Why I Don’t Care if My Kids Are Bored
Disclaimer: these are my personal thoughts on the matter. Do not take them as parent-shaming.
That being said, I don’t give two craps if my kids are bored. At no point during pregnancy, did anyone say anything about having to entertain them 24/7/365, and I don’t.
My son, who has ADHD, will often complain to me that he is bored. Somehow he thinks this is my problem and I advise him every time that it is not. He doesn’t seem to understand that is not my job to make sure he is engaged every minute of the day.
I think back to when I was a kid. Growing up, we didn’t have the same stimulants that the kids today do. We had one TV, no cable. I’m not suggesting that my way of growing up was better, the old “Back in my day!” bullcrap that people pull.
When I think about it critically, I will say that the ability to manage my boredom and self-regulate became important. My parents didn’t do this intentionally, it just sort of happened. My parents engaged with us kids, we did stuff together and the like but they did not make our activities the most important thing.
Recently, we were traveling to a family event and stopped in Georgia for the night. We popped into a nearby restaurant for a bite and at the table next to us, I saw a grandfather, a mom, and three children: two boys and a girl. The girl was without a digital device and headphones. She was chatting and being playful with the adults. The boys, however, were plugged into tablets with headphones on and ate distractedly and never once engaged with the other people at the table. The smaller boy’s tablet went wonky for a minute and he freaked out and interrupted the adults to have the mother fix it.

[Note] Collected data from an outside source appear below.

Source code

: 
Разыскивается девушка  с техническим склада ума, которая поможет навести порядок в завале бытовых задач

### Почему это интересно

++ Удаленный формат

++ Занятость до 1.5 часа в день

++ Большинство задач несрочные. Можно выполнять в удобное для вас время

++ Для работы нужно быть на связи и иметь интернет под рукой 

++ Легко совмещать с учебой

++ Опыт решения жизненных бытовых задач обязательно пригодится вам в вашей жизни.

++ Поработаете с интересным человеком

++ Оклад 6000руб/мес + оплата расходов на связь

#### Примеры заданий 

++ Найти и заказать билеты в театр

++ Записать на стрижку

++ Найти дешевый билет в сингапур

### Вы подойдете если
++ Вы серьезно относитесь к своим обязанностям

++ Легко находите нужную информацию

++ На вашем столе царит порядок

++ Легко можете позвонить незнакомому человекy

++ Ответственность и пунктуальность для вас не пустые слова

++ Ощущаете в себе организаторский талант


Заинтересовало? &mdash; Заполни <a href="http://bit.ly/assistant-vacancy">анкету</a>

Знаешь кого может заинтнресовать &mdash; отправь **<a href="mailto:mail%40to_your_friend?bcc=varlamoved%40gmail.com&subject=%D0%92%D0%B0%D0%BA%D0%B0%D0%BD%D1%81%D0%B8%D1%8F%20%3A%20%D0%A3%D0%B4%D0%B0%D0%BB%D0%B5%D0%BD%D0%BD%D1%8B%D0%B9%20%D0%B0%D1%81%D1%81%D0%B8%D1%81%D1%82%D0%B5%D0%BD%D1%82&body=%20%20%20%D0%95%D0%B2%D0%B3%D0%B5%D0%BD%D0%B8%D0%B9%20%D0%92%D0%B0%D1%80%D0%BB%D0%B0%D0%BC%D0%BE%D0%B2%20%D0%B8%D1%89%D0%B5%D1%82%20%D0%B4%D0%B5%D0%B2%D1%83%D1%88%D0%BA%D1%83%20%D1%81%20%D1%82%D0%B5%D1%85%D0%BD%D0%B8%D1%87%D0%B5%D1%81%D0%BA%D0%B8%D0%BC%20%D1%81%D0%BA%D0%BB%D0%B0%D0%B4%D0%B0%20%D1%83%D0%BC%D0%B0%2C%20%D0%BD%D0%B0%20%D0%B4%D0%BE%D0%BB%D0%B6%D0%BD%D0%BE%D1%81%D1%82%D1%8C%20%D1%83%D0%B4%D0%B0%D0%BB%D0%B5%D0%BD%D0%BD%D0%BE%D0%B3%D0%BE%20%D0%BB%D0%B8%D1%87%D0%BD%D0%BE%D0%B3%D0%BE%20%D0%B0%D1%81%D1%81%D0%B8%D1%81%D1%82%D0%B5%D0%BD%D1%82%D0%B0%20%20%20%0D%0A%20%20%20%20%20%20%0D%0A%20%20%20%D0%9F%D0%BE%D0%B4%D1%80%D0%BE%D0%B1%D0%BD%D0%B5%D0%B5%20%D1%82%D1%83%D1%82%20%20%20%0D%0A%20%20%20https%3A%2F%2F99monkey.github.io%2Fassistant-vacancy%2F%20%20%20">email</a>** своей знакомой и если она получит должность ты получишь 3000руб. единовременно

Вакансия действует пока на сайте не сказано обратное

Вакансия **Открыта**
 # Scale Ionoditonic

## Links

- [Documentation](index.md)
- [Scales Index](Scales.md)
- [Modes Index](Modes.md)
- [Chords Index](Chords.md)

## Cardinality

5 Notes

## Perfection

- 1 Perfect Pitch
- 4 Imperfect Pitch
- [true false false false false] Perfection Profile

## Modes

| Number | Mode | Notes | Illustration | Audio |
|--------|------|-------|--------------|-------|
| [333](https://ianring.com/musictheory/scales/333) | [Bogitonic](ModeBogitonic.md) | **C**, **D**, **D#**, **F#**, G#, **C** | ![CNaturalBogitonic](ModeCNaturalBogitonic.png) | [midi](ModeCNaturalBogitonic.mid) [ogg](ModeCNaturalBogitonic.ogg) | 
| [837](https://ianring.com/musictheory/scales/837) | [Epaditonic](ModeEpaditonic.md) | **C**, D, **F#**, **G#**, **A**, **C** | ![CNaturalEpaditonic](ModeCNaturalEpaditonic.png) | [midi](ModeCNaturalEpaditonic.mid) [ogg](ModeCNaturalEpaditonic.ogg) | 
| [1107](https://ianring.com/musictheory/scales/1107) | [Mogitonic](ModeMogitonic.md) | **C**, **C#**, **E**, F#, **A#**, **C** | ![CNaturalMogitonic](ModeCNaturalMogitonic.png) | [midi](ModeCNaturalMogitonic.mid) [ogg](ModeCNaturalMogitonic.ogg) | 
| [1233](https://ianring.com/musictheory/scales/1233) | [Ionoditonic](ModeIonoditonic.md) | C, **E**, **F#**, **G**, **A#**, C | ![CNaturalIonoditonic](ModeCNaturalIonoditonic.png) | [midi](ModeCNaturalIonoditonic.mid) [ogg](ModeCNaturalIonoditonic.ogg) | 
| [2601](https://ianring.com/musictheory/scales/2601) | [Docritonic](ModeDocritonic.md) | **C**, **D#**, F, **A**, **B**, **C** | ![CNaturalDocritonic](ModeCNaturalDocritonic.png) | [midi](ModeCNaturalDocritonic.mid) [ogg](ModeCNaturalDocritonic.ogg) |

I thought about that scene for a bit and the reason that it made me sad is that dinner time is a great time to connect with everyone in the family. My children have to sit at the table and patiently wait for the food to arrive. I don’t mean to suggest that they don’t complain about the wait or groan about how hungry they are. They do. It is time for us to be together. I even ask that the hubby puts away his phone, as do I, and we talk. At home, we don’t bring phones to the table and the TV is off during meals.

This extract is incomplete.